Renewed negotiations, a new framework for talks or a statement clearly outlining the contours of a two-state solution might have sufficed. None of these have been forthcoming, but the window of opportunity is still open.
There are genuine reasons of state for this Palestinian move, no matter how risky and even potentially disastrous it might prove.
Palestinians simply cannot live with a status quo involving continued occupation and expanding settlement with virtually no prospects of a serious resumption of bilateral talks with Israel. The negotiating process brokered by the United States looks incapable of overcoming the impasse between the two sides and the sense that something drastic is required to communicate the level of Palestinian desperation is widely shared.
There are also domestic political considerations. The secular, nationalist Palestinian leadership in Ramallah knows that if this deadlock continues indefinitely, at some point Palestinian society will conclude their strategy of achieving Palestinian independence through negotiations with Israel, diplomacy and institution-building has permanently failed. They will then look for an alternative, and an Islamist one is already ruling in Gaza.
But the potential damage to the Palestinian national interest and project can hardly be overstated. The Republican-controlled US House of Representatives has made its willingness to slash or even eliminate US aid, the single biggest external source of PA revenue, crystal clear.
Israel too has threatened unspecified "harsh measures" in response. If the Palestinians are gambling that the US and Israel will ultimately conclude they need the Palestinian Authority as much as it needs their cooperation, they may be in for a nasty surprise.
As Mr Abbas himself has repeatedly acknowledged, a negotiated agreement is the only choice for the creation of a Palestinian state. And there is no alternative broker other than the United States. A crisis in relations with the Americans by provoking a veto in the Security Council is unlikely to enhance the prospects for genuine, rather than virtual, Palestinian statehood.

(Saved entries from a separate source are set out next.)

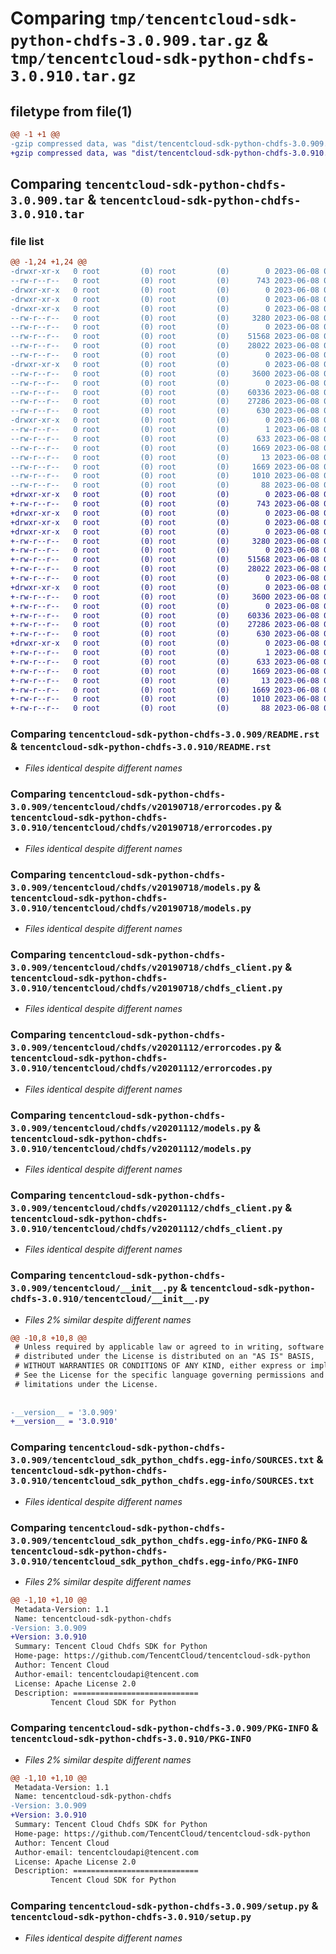 # Comparing `tmp/tencentcloud-sdk-python-chdfs-3.0.909.tar.gz` & `tmp/tencentcloud-sdk-python-chdfs-3.0.910.tar.gz`

## filetype from file(1)

```diff
@@ -1 +1 @@
-gzip compressed data, was "dist/tencentcloud-sdk-python-chdfs-3.0.909.tar", last modified: Thu Jun  8 00:20:25 2023, max compression
+gzip compressed data, was "dist/tencentcloud-sdk-python-chdfs-3.0.910.tar", last modified: Thu Jun  8 09:05:58 2023, max compression
```

## Comparing `tencentcloud-sdk-python-chdfs-3.0.909.tar` & `tencentcloud-sdk-python-chdfs-3.0.910.tar`

### file list

```diff
@@ -1,24 +1,24 @@
-drwxr-xr-x   0 root         (0) root         (0)        0 2023-06-08 00:20:25.000000 tencentcloud-sdk-python-chdfs-3.0.909/
--rw-r--r--   0 root         (0) root         (0)      743 2023-06-08 00:20:25.000000 tencentcloud-sdk-python-chdfs-3.0.909/README.rst
-drwxr-xr-x   0 root         (0) root         (0)        0 2023-06-08 00:20:25.000000 tencentcloud-sdk-python-chdfs-3.0.909/tencentcloud/
-drwxr-xr-x   0 root         (0) root         (0)        0 2023-06-08 00:20:25.000000 tencentcloud-sdk-python-chdfs-3.0.909/tencentcloud/chdfs/
-drwxr-xr-x   0 root         (0) root         (0)        0 2023-06-08 00:20:25.000000 tencentcloud-sdk-python-chdfs-3.0.909/tencentcloud/chdfs/v20190718/
--rw-r--r--   0 root         (0) root         (0)     3280 2023-06-08 00:20:25.000000 tencentcloud-sdk-python-chdfs-3.0.909/tencentcloud/chdfs/v20190718/errorcodes.py
--rw-r--r--   0 root         (0) root         (0)        0 2023-06-08 00:20:25.000000 tencentcloud-sdk-python-chdfs-3.0.909/tencentcloud/chdfs/v20190718/__init__.py
--rw-r--r--   0 root         (0) root         (0)    51568 2023-06-08 00:20:25.000000 tencentcloud-sdk-python-chdfs-3.0.909/tencentcloud/chdfs/v20190718/models.py
--rw-r--r--   0 root         (0) root         (0)    28022 2023-06-08 00:20:25.000000 tencentcloud-sdk-python-chdfs-3.0.909/tencentcloud/chdfs/v20190718/chdfs_client.py
--rw-r--r--   0 root         (0) root         (0)        0 2023-06-08 00:20:25.000000 tencentcloud-sdk-python-chdfs-3.0.909/tencentcloud/chdfs/__init__.py
-drwxr-xr-x   0 root         (0) root         (0)        0 2023-06-08 00:20:25.000000 tencentcloud-sdk-python-chdfs-3.0.909/tencentcloud/chdfs/v20201112/
--rw-r--r--   0 root         (0) root         (0)     3600 2023-06-08 00:20:25.000000 tencentcloud-sdk-python-chdfs-3.0.909/tencentcloud/chdfs/v20201112/errorcodes.py
--rw-r--r--   0 root         (0) root         (0)        0 2023-06-08 00:20:25.000000 tencentcloud-sdk-python-chdfs-3.0.909/tencentcloud/chdfs/v20201112/__init__.py
--rw-r--r--   0 root         (0) root         (0)    60336 2023-06-08 00:20:25.000000 tencentcloud-sdk-python-chdfs-3.0.909/tencentcloud/chdfs/v20201112/models.py
--rw-r--r--   0 root         (0) root         (0)    27286 2023-06-08 00:20:25.000000 tencentcloud-sdk-python-chdfs-3.0.909/tencentcloud/chdfs/v20201112/chdfs_client.py
--rw-r--r--   0 root         (0) root         (0)      630 2023-06-08 00:20:25.000000 tencentcloud-sdk-python-chdfs-3.0.909/tencentcloud/__init__.py
-drwxr-xr-x   0 root         (0) root         (0)        0 2023-06-08 00:20:25.000000 tencentcloud-sdk-python-chdfs-3.0.909/tencentcloud_sdk_python_chdfs.egg-info/
--rw-r--r--   0 root         (0) root         (0)        1 2023-06-08 00:20:25.000000 tencentcloud-sdk-python-chdfs-3.0.909/tencentcloud_sdk_python_chdfs.egg-info/dependency_links.txt
--rw-r--r--   0 root         (0) root         (0)      633 2023-06-08 00:20:25.000000 tencentcloud-sdk-python-chdfs-3.0.909/tencentcloud_sdk_python_chdfs.egg-info/SOURCES.txt
--rw-r--r--   0 root         (0) root         (0)     1669 2023-06-08 00:20:25.000000 tencentcloud-sdk-python-chdfs-3.0.909/tencentcloud_sdk_python_chdfs.egg-info/PKG-INFO
--rw-r--r--   0 root         (0) root         (0)       13 2023-06-08 00:20:25.000000 tencentcloud-sdk-python-chdfs-3.0.909/tencentcloud_sdk_python_chdfs.egg-info/top_level.txt
--rw-r--r--   0 root         (0) root         (0)     1669 2023-06-08 00:20:25.000000 tencentcloud-sdk-python-chdfs-3.0.909/PKG-INFO
--rw-r--r--   0 root         (0) root         (0)     1010 2023-06-08 00:20:25.000000 tencentcloud-sdk-python-chdfs-3.0.909/setup.py
--rw-r--r--   0 root         (0) root         (0)       88 2023-06-08 00:20:25.000000 tencentcloud-sdk-python-chdfs-3.0.909/setup.cfg
+drwxr-xr-x   0 root         (0) root         (0)        0 2023-06-08 09:05:58.000000 tencentcloud-sdk-python-chdfs-3.0.910/
+-rw-r--r--   0 root         (0) root         (0)      743 2023-06-08 09:05:58.000000 tencentcloud-sdk-python-chdfs-3.0.910/README.rst
+drwxr-xr-x   0 root         (0) root         (0)        0 2023-06-08 09:05:58.000000 tencentcloud-sdk-python-chdfs-3.0.910/tencentcloud/
+drwxr-xr-x   0 root         (0) root         (0)        0 2023-06-08 09:05:58.000000 tencentcloud-sdk-python-chdfs-3.0.910/tencentcloud/chdfs/
+drwxr-xr-x   0 root         (0) root         (0)        0 2023-06-08 09:05:58.000000 tencentcloud-sdk-python-chdfs-3.0.910/tencentcloud/chdfs/v20190718/
+-rw-r--r--   0 root         (0) root         (0)     3280 2023-06-08 09:05:58.000000 tencentcloud-sdk-python-chdfs-3.0.910/tencentcloud/chdfs/v20190718/errorcodes.py
+-rw-r--r--   0 root         (0) root         (0)        0 2023-06-08 09:05:58.000000 tencentcloud-sdk-python-chdfs-3.0.910/tencentcloud/chdfs/v20190718/__init__.py
+-rw-r--r--   0 root         (0) root         (0)    51568 2023-06-08 09:05:58.000000 tencentcloud-sdk-python-chdfs-3.0.910/tencentcloud/chdfs/v20190718/models.py
+-rw-r--r--   0 root         (0) root         (0)    28022 2023-06-08 09:05:58.000000 tencentcloud-sdk-python-chdfs-3.0.910/tencentcloud/chdfs/v20190718/chdfs_client.py
+-rw-r--r--   0 root         (0) root         (0)        0 2023-06-08 09:05:58.000000 tencentcloud-sdk-python-chdfs-3.0.910/tencentcloud/chdfs/__init__.py
+drwxr-xr-x   0 root         (0) root         (0)        0 2023-06-08 09:05:58.000000 tencentcloud-sdk-python-chdfs-3.0.910/tencentcloud/chdfs/v20201112/
+-rw-r--r--   0 root         (0) root         (0)     3600 2023-06-08 09:05:58.000000 tencentcloud-sdk-python-chdfs-3.0.910/tencentcloud/chdfs/v20201112/errorcodes.py
+-rw-r--r--   0 root         (0) root         (0)        0 2023-06-08 09:05:58.000000 tencentcloud-sdk-python-chdfs-3.0.910/tencentcloud/chdfs/v20201112/__init__.py
+-rw-r--r--   0 root         (0) root         (0)    60336 2023-06-08 09:05:58.000000 tencentcloud-sdk-python-chdfs-3.0.910/tencentcloud/chdfs/v20201112/models.py
+-rw-r--r--   0 root         (0) root         (0)    27286 2023-06-08 09:05:58.000000 tencentcloud-sdk-python-chdfs-3.0.910/tencentcloud/chdfs/v20201112/chdfs_client.py
+-rw-r--r--   0 root         (0) root         (0)      630 2023-06-08 09:05:58.000000 tencentcloud-sdk-python-chdfs-3.0.910/tencentcloud/__init__.py
+drwxr-xr-x   0 root         (0) root         (0)        0 2023-06-08 09:05:58.000000 tencentcloud-sdk-python-chdfs-3.0.910/tencentcloud_sdk_python_chdfs.egg-info/
+-rw-r--r--   0 root         (0) root         (0)        1 2023-06-08 09:05:58.000000 tencentcloud-sdk-python-chdfs-3.0.910/tencentcloud_sdk_python_chdfs.egg-info/dependency_links.txt
+-rw-r--r--   0 root         (0) root         (0)      633 2023-06-08 09:05:58.000000 tencentcloud-sdk-python-chdfs-3.0.910/tencentcloud_sdk_python_chdfs.egg-info/SOURCES.txt
+-rw-r--r--   0 root         (0) root         (0)     1669 2023-06-08 09:05:58.000000 tencentcloud-sdk-python-chdfs-3.0.910/tencentcloud_sdk_python_chdfs.egg-info/PKG-INFO
+-rw-r--r--   0 root         (0) root         (0)       13 2023-06-08 09:05:58.000000 tencentcloud-sdk-python-chdfs-3.0.910/tencentcloud_sdk_python_chdfs.egg-info/top_level.txt
+-rw-r--r--   0 root         (0) root         (0)     1669 2023-06-08 09:05:58.000000 tencentcloud-sdk-python-chdfs-3.0.910/PKG-INFO
+-rw-r--r--   0 root         (0) root         (0)     1010 2023-06-08 09:05:58.000000 tencentcloud-sdk-python-chdfs-3.0.910/setup.py
+-rw-r--r--   0 root         (0) root         (0)       88 2023-06-08 09:05:58.000000 tencentcloud-sdk-python-chdfs-3.0.910/setup.cfg
```

### Comparing `tencentcloud-sdk-python-chdfs-3.0.909/README.rst` & `tencentcloud-sdk-python-chdfs-3.0.910/README.rst`

 * *Files identical despite different names*

### Comparing `tencentcloud-sdk-python-chdfs-3.0.909/tencentcloud/chdfs/v20190718/errorcodes.py` & `tencentcloud-sdk-python-chdfs-3.0.910/tencentcloud/chdfs/v20190718/errorcodes.py`

 * *Files identical despite different names*

### Comparing `tencentcloud-sdk-python-chdfs-3.0.909/tencentcloud/chdfs/v20190718/models.py` & `tencentcloud-sdk-python-chdfs-3.0.910/tencentcloud/chdfs/v20190718/models.py`

 * *Files identical despite different names*

### Comparing `tencentcloud-sdk-python-chdfs-3.0.909/tencentcloud/chdfs/v20190718/chdfs_client.py` & `tencentcloud-sdk-python-chdfs-3.0.910/tencentcloud/chdfs/v20190718/chdfs_client.py`

 * *Files identical despite different names*

### Comparing `tencentcloud-sdk-python-chdfs-3.0.909/tencentcloud/chdfs/v20201112/errorcodes.py` & `tencentcloud-sdk-python-chdfs-3.0.910/tencentcloud/chdfs/v20201112/errorcodes.py`

 * *Files identical despite different names*

### Comparing `tencentcloud-sdk-python-chdfs-3.0.909/tencentcloud/chdfs/v20201112/models.py` & `tencentcloud-sdk-python-chdfs-3.0.910/tencentcloud/chdfs/v20201112/models.py`

 * *Files identical despite different names*

### Comparing `tencentcloud-sdk-python-chdfs-3.0.909/tencentcloud/chdfs/v20201112/chdfs_client.py` & `tencentcloud-sdk-python-chdfs-3.0.910/tencentcloud/chdfs/v20201112/chdfs_client.py`

 * *Files identical despite different names*

### Comparing `tencentcloud-sdk-python-chdfs-3.0.909/tencentcloud/__init__.py` & `tencentcloud-sdk-python-chdfs-3.0.910/tencentcloud/__init__.py`

 * *Files 2% similar despite different names*

```diff
@@ -10,8 +10,8 @@
 # Unless required by applicable law or agreed to in writing, software
 # distributed under the License is distributed on an "AS IS" BASIS,
 # WITHOUT WARRANTIES OR CONDITIONS OF ANY KIND, either express or implied.
 # See the License for the specific language governing permissions and
 # limitations under the License.
 
 
-__version__ = '3.0.909'
+__version__ = '3.0.910'
```

### Comparing `tencentcloud-sdk-python-chdfs-3.0.909/tencentcloud_sdk_python_chdfs.egg-info/SOURCES.txt` & `tencentcloud-sdk-python-chdfs-3.0.910/tencentcloud_sdk_python_chdfs.egg-info/SOURCES.txt`

 * *Files identical despite different names*

### Comparing `tencentcloud-sdk-python-chdfs-3.0.909/tencentcloud_sdk_python_chdfs.egg-info/PKG-INFO` & `tencentcloud-sdk-python-chdfs-3.0.910/tencentcloud_sdk_python_chdfs.egg-info/PKG-INFO`

 * *Files 2% similar despite different names*

```diff
@@ -1,10 +1,10 @@
 Metadata-Version: 1.1
 Name: tencentcloud-sdk-python-chdfs
-Version: 3.0.909
+Version: 3.0.910
 Summary: Tencent Cloud Chdfs SDK for Python
 Home-page: https://github.com/TencentCloud/tencentcloud-sdk-python
 Author: Tencent Cloud
 Author-email: tencentcloudapi@tencent.com
 License: Apache License 2.0
 Description: ============================
         Tencent Cloud SDK for Python
```

### Comparing `tencentcloud-sdk-python-chdfs-3.0.909/PKG-INFO` & `tencentcloud-sdk-python-chdfs-3.0.910/PKG-INFO`

 * *Files 2% similar despite different names*

```diff
@@ -1,10 +1,10 @@
 Metadata-Version: 1.1
 Name: tencentcloud-sdk-python-chdfs
-Version: 3.0.909
+Version: 3.0.910
 Summary: Tencent Cloud Chdfs SDK for Python
 Home-page: https://github.com/TencentCloud/tencentcloud-sdk-python
 Author: Tencent Cloud
 Author-email: tencentcloudapi@tencent.com
 License: Apache License 2.0
 Description: ============================
         Tencent Cloud SDK for Python
```

### Comparing `tencentcloud-sdk-python-chdfs-3.0.909/setup.py` & `tencentcloud-sdk-python-chdfs-3.0.910/setup.py`

 * *Files identical despite different names*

If Palestinians are confident that Arab states will make up any shortfall from a cut in western aid or Israel withholding Palestinian tax revenues, they may face another serious disappointment. In The New York Times, Saudi Arabia's Prince Turki Al Faisal said that his country had "earmarked $2.5 billion [Dh9.2 billion]" for the Palestinians since 2009. That may be true, but no such figure has actually been delivered. Palestinians can expect generous pledges from Arab states, but must doubt the extent to which they will be fulfilled. And aid, if it is provided, would certainly come with significant political strings attached.

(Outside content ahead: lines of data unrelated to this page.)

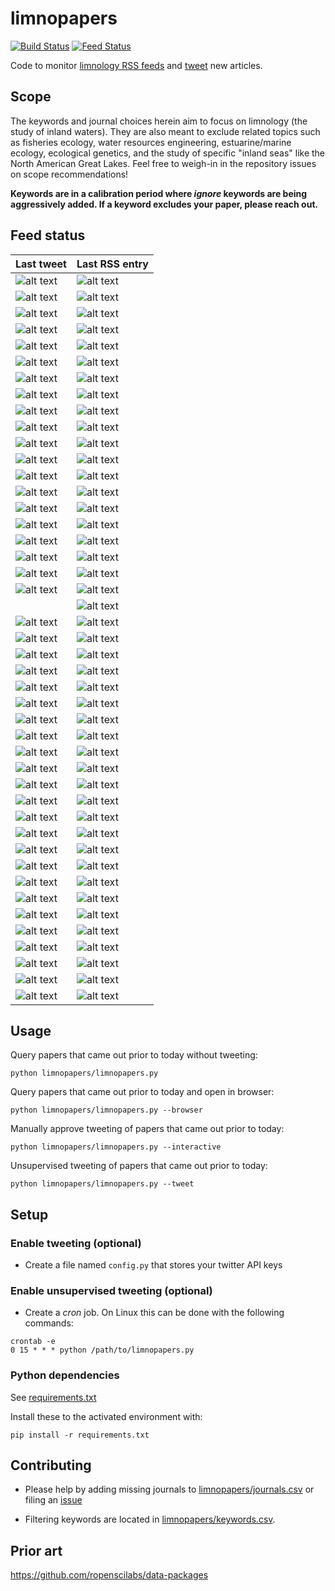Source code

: # limnopapers

[![Build Status](https://api.travis-ci.org/jsta/limnopapers.png)](https://travis-ci.org/jsta/limnopapers) [![Feed Status](https://img.shields.io/badge/feed%20status-good-green.svg)](https://jsta.github.io/limnopapers)

Code to monitor [limnology RSS feeds](limnopapers/journals.csv) and [tweet](https://twitter.com/limno_papers) new articles.

## Scope

The keywords and journal choices herein aim to focus on limnology (the study of inland waters). They are also meant to exclude related topics such as fisheries ecology, water resources engineering, estuarine/marine ecology, ecological genetics, and the study of specific "inland seas" like the North American Great Lakes. Feel free to weigh-in in the repository issues on scope recommendations! 

**Keywords are in a calibration period where _ignore_ keywords are being aggressively added. If a keyword excludes your paper, please reach out.**

## Feed status
Last tweet|Last RSS entry
---|---
![alt text](https://img.shields.io/badge/Marine%20and%20Freshwater%20Research-2019--11--13-green.svg)|![alt text](https://img.shields.io/badge/Marine%20and%20Freshwater%20Research-2019--03--29-green.svg)
![alt text](https://img.shields.io/badge/Freshwater%20Biology-2019--10--21-green.svg)|![alt text](https://img.shields.io/badge/Freshwater%20Biology-2019--10--30-green.svg)
![alt text](https://img.shields.io/badge/Inland%20Waters-2019--10--14-green.svg)|![alt text](https://img.shields.io/badge/Inland%20Waters-2019--10--31-green.svg)
![alt text](https://img.shields.io/badge/Bioscience-2019--04--04-green.svg)|![alt text](https://img.shields.io/badge/Bioscience-2019--11--05-green.svg)
![alt text](https://img.shields.io/badge/Lake%20and%20Reservoir%20Management-2019--07--25-green.svg)|![alt text](https://img.shields.io/badge/Lake%20and%20Reservoir%20Management-2019--11--05-green.svg)
![alt text](https://img.shields.io/badge/Freshwater%20Science-2019--10--03-green.svg)|![alt text](https://img.shields.io/badge/Freshwater%20Science-2019--11--13-green.svg)
![alt text](https://img.shields.io/badge/Limnology%20and%20Oceanography:%20Letters-2019--10--21-green.svg)|![alt text](https://img.shields.io/badge/Limnology%20and%20Oceanography:%20Letters-2019--11--15-green.svg)
![alt text](https://img.shields.io/badge/Aquatic%20Sciences-2019--09--09-green.svg)|![alt text](https://img.shields.io/badge/Aquatic%20Sciences-2019--11--16-green.svg)
![alt text](https://img.shields.io/badge/Nature%20Climate%20Change-2019--10--22-green.svg)|![alt text](https://img.shields.io/badge/Nature%20Climate%20Change-2019--11--18-green.svg)
![alt text](https://img.shields.io/badge/Frontiers%20in%20Environmental%20Science-2019--11--19-green.svg)|![alt text](https://img.shields.io/badge/Frontiers%20in%20Environmental%20Science-2019--11--19-green.svg)
![alt text](https://img.shields.io/badge/Environmental%20Research%20Letters-2019--08--06-green.svg)|![alt text](https://img.shields.io/badge/Environmental%20Research%20Letters-2019--11--19-green.svg)
![alt text](https://img.shields.io/badge/HESS-2019--11--05-green.svg)|![alt text](https://img.shields.io/badge/HESS-2019--11--19-green.svg)
![alt text](https://img.shields.io/badge/Global%20Biogeochemical%20Cycles-2019--11--11-green.svg)|![alt text](https://img.shields.io/badge/Global%20Biogeochemical%20Cycles-2019--11--19-green.svg)
![alt text](https://img.shields.io/badge/Ecohydrology-2019--10--29-green.svg)|![alt text](https://img.shields.io/badge/Ecohydrology-2019--11--19-green.svg)
![alt text](https://img.shields.io/badge/Global%20Ecology%20and%20Biogeography-2019--09--10-green.svg)|![alt text](https://img.shields.io/badge/Global%20Ecology%20and%20Biogeography-2019--11--19-green.svg)
![alt text](https://img.shields.io/badge/Frontiers%20in%20Ecology%20and%20Evolution-2019--09--13-green.svg)|![alt text](https://img.shields.io/badge/Frontiers%20in%20Ecology%20and%20Evolution-2019--11--20-green.svg)
![alt text](https://img.shields.io/badge/Nature%20Geoscience-2019--09--17-green.svg)|![alt text](https://img.shields.io/badge/Nature%20Geoscience-2019--11--20-green.svg)
![alt text](https://img.shields.io/badge/Ambio-2019--11--11-green.svg)|![alt text](https://img.shields.io/badge/Ambio-2019--11--20-green.svg)
![alt text](https://img.shields.io/badge/Climatic%20Change-2019--11--07-green.svg)|![alt text](https://img.shields.io/badge/Climatic%20Change-2019--11--20-green.svg)
![alt text](https://img.shields.io/badge/Hydrobiologia-2019--11--05-green.svg)|![alt text](https://img.shields.io/badge/Hydrobiologia-2019--11--20-green.svg)
&nbsp;|![alt text](https://img.shields.io/badge/Environmental%20Management-2019--11--20-green.svg)
![alt text](https://img.shields.io/badge/Oikos-2019--11--04-green.svg)|![alt text](https://img.shields.io/badge/Oikos-2019--11--20-green.svg)
![alt text](https://img.shields.io/badge/Journal%20of%20Geophysical%20Research:%20Biogeosciences-2019--11--05-green.svg)|![alt text](https://img.shields.io/badge/Journal%20of%20Geophysical%20Research:%20Biogeosciences-2019--11--20-green.svg)
![alt text](https://img.shields.io/badge/WIREs%20Water-2019--10--24-green.svg)|![alt text](https://img.shields.io/badge/WIREs%20Water-2019--11--20-green.svg)
![alt text](https://img.shields.io/badge/Ecology-2019--09--02-green.svg)|![alt text](https://img.shields.io/badge/Ecology-2019--11--20-green.svg)
![alt text](https://img.shields.io/badge/Ecological%20Applications-2019--09--18-green.svg)|![alt text](https://img.shields.io/badge/Ecological%20Applications-2019--11--20-green.svg)
![alt text](https://img.shields.io/badge/Biogeosciences-2019--11--04-green.svg)|![alt text](https://img.shields.io/badge/Biogeosciences-2019--11--20-green.svg)
![alt text](https://img.shields.io/badge/Water%20Resources%20Research-2019--11--21-green.svg)|![alt text](https://img.shields.io/badge/Water%20Resources%20Research-2019--11--20-green.svg)
![alt text](https://img.shields.io/badge/PNAS-2019--11--05-green.svg)|![alt text](https://img.shields.io/badge/PNAS-2019--11--20-green.svg)
![alt text](https://img.shields.io/badge/Ecosphere-2019--11--20-green.svg)|![alt text](https://img.shields.io/badge/Ecosphere-2019--11--20-green.svg)
![alt text](https://img.shields.io/badge/Limnology%20and%20Oceanography:%20Methods-2019--10--28-green.svg)|![alt text](https://img.shields.io/badge/Limnology%20and%20Oceanography:%20Methods-2019--11--20-green.svg)
![alt text](https://img.shields.io/badge/Geophysical%20Research%20Letters-2019--11--18-green.svg)|![alt text](https://img.shields.io/badge/Geophysical%20Research%20Letters-2019--11--20-green.svg)
![alt text](https://img.shields.io/badge/JAWRA-2019--09--05-green.svg)|![alt text](https://img.shields.io/badge/JAWRA-2019--11--20-green.svg)
![alt text](https://img.shields.io/badge/Limnology%20and%20Oceanography-2019--11--21-green.svg)|![alt text](https://img.shields.io/badge/Limnology%20and%20Oceanography-2019--11--20-green.svg)
![alt text](https://img.shields.io/badge/PLOS%20ONE-2019--10--25-green.svg)|![alt text](https://img.shields.io/badge/PLOS%20ONE-2019--11--20-green.svg)
![alt text](https://img.shields.io/badge/PeerJ-2019--11--12-green.svg)|![alt text](https://img.shields.io/badge/PeerJ-2019--11--21-green.svg)
![alt text](https://img.shields.io/badge/Nature%20Communications-2019--04--27-green.svg)|![alt text](https://img.shields.io/badge/Nature%20Communications-2019--11--21-green.svg)
![alt text](https://img.shields.io/badge/Biogeochemistry-2019--10--25-green.svg)|![alt text](https://img.shields.io/badge/Biogeochemistry-2019--11--21-green.svg)
![alt text](https://img.shields.io/badge/Global%20Change%20Biology-2019--11--18-green.svg)|![alt text](https://img.shields.io/badge/Global%20Change%20Biology-2019--11--21-green.svg)
![alt text](https://img.shields.io/badge/Earth%20System%20Science%20Data-2019--11--14-green.svg)|![alt text](https://img.shields.io/badge/Earth%20System%20Science%20Data-2019--11--21-green.svg)
![alt text](https://img.shields.io/badge/Geoscientific%20Model%20Development-2019--07--17-green.svg)|![alt text](https://img.shields.io/badge/Geoscientific%20Model%20Development-2019--11--21-green.svg)
![alt text](https://img.shields.io/badge/Ecology%20Letters-2019--10--17-green.svg)|![alt text](https://img.shields.io/badge/Ecology%20Letters-2019--11--21-green.svg)
![alt text](https://img.shields.io/badge/Ecosystems-2019--11--01-green.svg)|![alt text](https://img.shields.io/badge/Ecosystems-2019--12--01-green.svg)
![alt text](https://img.shields.io/badge/Aquatic%20Ecology-2019--08--08-green.svg)|![alt text](https://img.shields.io/badge/Aquatic%20Ecology-2019--12--01-green.svg)
![alt text](https://img.shields.io/badge/CJFAS-2019--10--17-green.svg)|![alt text](https://img.shields.io/badge/CJFAS-2019--12--01-green.svg)

## Usage

Query papers that came out prior to today without tweeting:

`python limnopapers/limnopapers.py`

Query papers that came out prior to today and open in browser:

`python limnopapers/limnopapers.py --browser`

Manually approve tweeting of papers that came out prior to today:

`python limnopapers/limnopapers.py --interactive`

Unsupervised tweeting of papers that came out prior to today:

`python limnopapers/limnopapers.py --tweet`

## Setup

### Enable tweeting (optional)

* Create a file named `config.py` that stores your twitter API keys

### Enable unsupervised tweeting (optional)

* Create a _cron_ job. On Linux this can be done with the following commands:

```
crontab -e 
0 15 * * * python /path/to/limnopapers.py
```

### Python dependencies

See [requirements.txt](requirements.txt)

Install these to the activated environment with:

`pip install -r requirements.txt`

## Contributing

* Please help by adding missing journals to [limnopapers/journals.csv](limnopapers/journals.csv) or filing an [issue](https://github.com/jsta/limnopapers/issues)

* Filtering keywords are located in [limnopapers/keywords.csv](limnopapers/keywords.csv).

## Prior art

https://github.com/ropenscilabs/data-packages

The United States and Israel are plainly not going to provide the Palestinians with any real alternative. The European Union, however- which collectively gives more than twice what the US does to the PA annually - finds itself uncomfortably divided among three camps: those inclined to support, those which oppose and those that are ambivalent about the Palestinian UN bid.
In its own interests, the EU has been working to find an alternative formula in the General Assembly that it can unite behind and also provide Palestinians with a significant upgrade in status. The major stumbling block has been that upgrading Palestine to a non-member observer state in the UN might give it access to the International Criminal Court and other forums in which it could pursue charges against Israel, which is unacceptable to some key European powers.
There has even been serious consideration of creating a new legal status for Palestine that would make it a non-member state, or something extremely close, but without access to these international legal enforcement bodies. The Middle East Quartet has also been working on a compromise to avoid a universally damaging confrontation.
It is still possible for Palestinians to make both their point and advance their international status without a crisis in relations with both the United States and much of Europe. Moreover a Palestinian bid for full membership could be bogged down in the UN apparatus for months or even indefinitely. A reasonable compromise is in everyone's interests.
Most important is the day-after scenario that will follow whatever takes place at the UN this week. The worst thing that Israel, the US Congress and others could do is cut funding to the PA, leaving Palestinians on the ground tangibly worse off than they were before.
Frustration and despair could provoke an outburst of anger and even violence, turning a difficult diplomatic mess into an unmanageable political and security nightmare for Israel and the PA alike.
Any such move designed to "punish" the Palestinians is also likely to backfire on Israel and the United States. Cooler heads should prevail at the UN, but what is more important is to prevent an irrational overreaction that takes a bad situation and makes it potentially catastrophic.